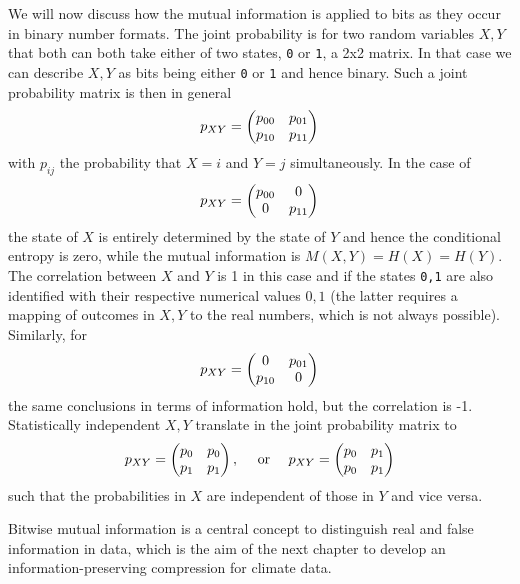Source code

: We will now discuss how the mutual information is applied to bits as they occur in binary number formats. The joint probability
is for two random variables $X,Y$ that both can both take either of two states, \texttt{0} or \texttt{1},
a 2x2 matrix. In that case we can describe $X,Y$ as bits being either \texttt{0} or \texttt{1} and hence binary.
Such a joint probability matrix is then in general
\begin{equation}
	p_{XY} = \begin{pmatrix} p_{00} & p_{01} \\
			p_{10} & p_{11} \end{pmatrix}
\end{equation}
with $p_{ij}$ the probability that $X=i$ and $Y=j$ simultaneously.
In the case of 
\begin{equation}
	p_{XY} = \begin{pmatrix} p_{00} & 0 \\
			0 & p_{11} \end{pmatrix}
\end{equation}
the state of $X$ is entirely determined by the state of $Y$ and hence the conditional entropy is zero, while the mutual information
is $M(X,Y) = H(X) = H(Y)$. The correlation between $X$ and $Y$ is 1 in this case and if the states \texttt{0,1} are also identified
with their respective numerical values $0,1$ (the latter requires a mapping of outcomes in $X,Y$ to the real numbers, which 
is not always possible). Similarly, for
\begin{equation}
	p_{XY} = \begin{pmatrix} 0 & p_{01} \\
			p_{10} & 0 \end{pmatrix}
\end{equation}
the same conclusions in terms of information hold, but the correlation is -1. Statistically independent $X,Y$ translate in the joint
probability matrix to
\begin{equation}
	p_{XY} = \begin{pmatrix} p_0 & p_0 \\
			p_1 & p_1 \end{pmatrix},
	\quad \text{ or } \quad
	p_{XY} = \begin{pmatrix} p_0 & p_1 \\
			p_0 & p_1 \end{pmatrix}
\end{equation}
such that the probabilities in $X$ are independent of those in $Y$ and vice versa.

Bitwise mutual information is a central concept to distinguish real and false information in data, which is the aim of the next chapter
to develop an information-preserving compression for climate data.
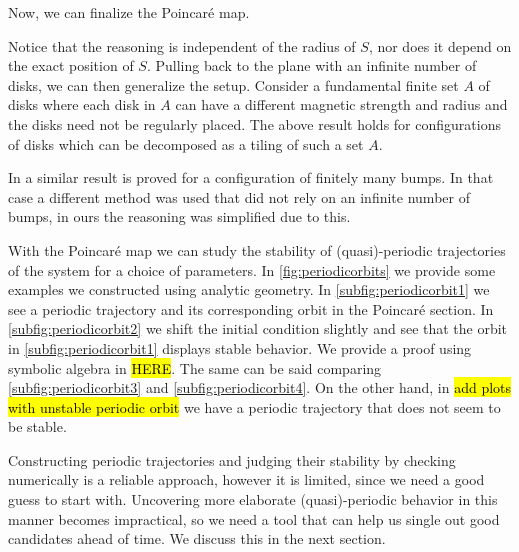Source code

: Now, we can finalize the Poincar\'e map.



Notice that the reasoning is independent of the radius of $S$, nor does it depend on the exact position of $S$. Pulling back to the plane with an infinite number of disks, we can then generalize the setup. Consider a fundamental finite set $A$ of disks where each disk in $A$ can have a different magnetic strength and radius and the disks need not be regularly placed. The above result holds for configurations of disks which can be decomposed as a tiling of such a set $A$.

In \cite{Knauf_2017} a similar result is proved for a configuration of finitely many bumps. In that case a different method was used that did not rely on an infinite number of bumps, in ours the reasoning was simplified due to this.

With the Poincar\'e map we can study the stability of (quasi)-periodic trajectories of the system for a choice of parameters. In \cref{fig:periodicorbits} we provide some examples we constructed using analytic geometry. In \cref{subfig:periodicorbit1} we see a periodic trajectory and its corresponding orbit in the Poincar\'e section. In \cref{subfig:periodicorbit2} we shift the initial condition slightly and see that the orbit in \cref{subfig:periodicorbit1} displays stable behavior. We provide a proof using symbolic algebra in \hl{HERE}. The same can be said comparing \cref{subfig:periodicorbit3} and \cref{subfig:periodicorbit4}. On the other hand, in \hl{add plots with unstable periodic orbit} we have a periodic trajectory that does not seem to be stable.

Constructing periodic trajectories and judging their stability by checking numerically is a reliable approach, however it is limited, since we need a good guess to start with. Uncovering more elaborate (quasi)-periodic behavior in this manner becomes impractical, so we need a tool that can help us single out good candidates ahead of time. We discuss this in the next section.




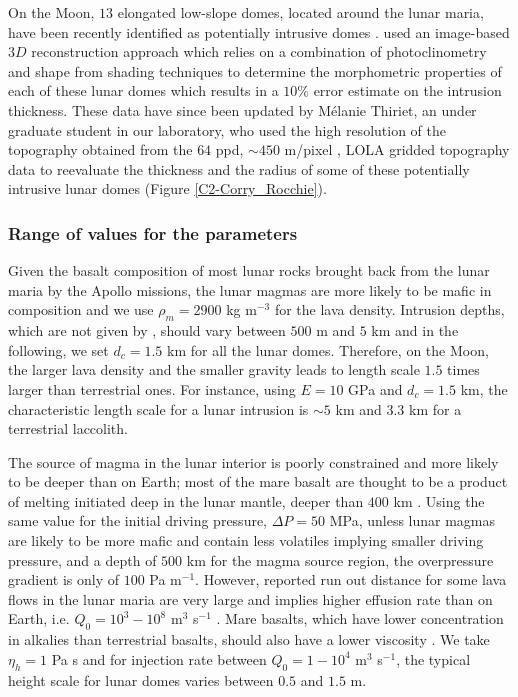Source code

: On the Moon, $13$ elongated  low-slope domes, located around the lunar
maria, have  been recently  identified as potentially  intrusive domes
\citep{Wohler:2007it,Wohler:2009jj}.   \citet{Wohler:2009jj}  used  an
image-based $3D$ reconstruction approach which relies on a combination
of photoclinometry and shape from  shading techniques to determine the
morphometric properties of each of  these lunar domes which results in
a $10\%$  error estimate on  the intrusion thickness. These  data have
since been  updated by Mélanie  Thiriet, an under graduate  student in
our  laboratory,  who  used  the high  resolution  of  the  topography
obtained from  the $64$ ppd, $\sim  450$ m/pixel \citep{Zuber:2009bq},
LOLA  gridded topography  data  to reevaluate  the  thickness and  the
radius  of some  of these  potentially intrusive  lunar domes  (Figure
\ref{C2-Corry_Rocchie}).

\subsubsection*{Range of values for the parameters}

Given the basalt composition of most lunar rocks brought back from the
lunar maria by  the Apollo missions, the lunar magmas  are more likely
to be mafic in composition and we  use $\rho_m = 2900$ kg m$^{-3}$ for
the  lava  density.    Intrusion  depths,  which  are   not  given  by
\citet{Wohler:2009jj}, should vary  between $500$ m and $5$  km and in
the following, we set $d_c=1.5$ km for all the lunar domes. Therefore,
on the Moon, the larger lava  density and the smaller gravity leads to
length scale $1.5$ times larger  than terrestrial ones.  For instance,
using $E=10$ GPa  and $d_c = 1.5$ km, the  characteristic length scale
for a lunar  intrusion is $\sim 5$  km and $3.3$ km  for a terrestrial
laccolith.

The source  of magma in the  lunar interior is poorly  constrained and
more likely to  be deeper than on  Earth; most of the  mare basalt are
thought to be a product of melting initiated deep in the lunar mantle,
deeper than $400$ km \citep{Shearer:2006gg}.  Using the same value for
the initial driving pressure, $\Delta P = 50$ MPa, unless lunar magmas
are  likely to  be  more  mafic and  contain  less volatiles  implying
smaller driving pressure, and a depth of $500$ km for the magma source
region,  the  overpressure gradient  is  only  of $100$  Pa  m$^{-1}$.
However, reported  run out distance for  some lava flows in  the lunar
maria are very  large and implies higher effusion rate  than on Earth,
i.e.             $Q_0=10^3-10^8$             m$^3$            s$^{-1}$
\citep{Crisp:1990gf,Zimbelman:1998ww}.  Mare basalts, which have lower
concentration in alkalies than terrestrial basalts, should also have a
lower viscosity \citep{Zimbelman:1998ww}.  We take $\eta_h=1$ Pa s and
for injection rate between  $Q_0=1-10^4$ m$^{3}$ s$^{-1}$, the typical
height scale for lunar domes varies between $0.5$ and $1.5$ m.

(Aim of the task): From the entries above, collect every line with the string "each" in it.

(Answer):
Notice that the reasoning is independent of the radius of $S$, nor does it depend on the exact position of $S$. Pulling back to the plane with an infinite number of disks, we can then generalize the setup. Consider a fundamental finite set $A$ of disks where each disk in $A$ can have a different magnetic strength and radius and the disks need not be regularly placed. The above result holds for configurations of disks which can be decomposed as a tiling of such a set $A$.
morphometric properties of each of  these lunar domes which results in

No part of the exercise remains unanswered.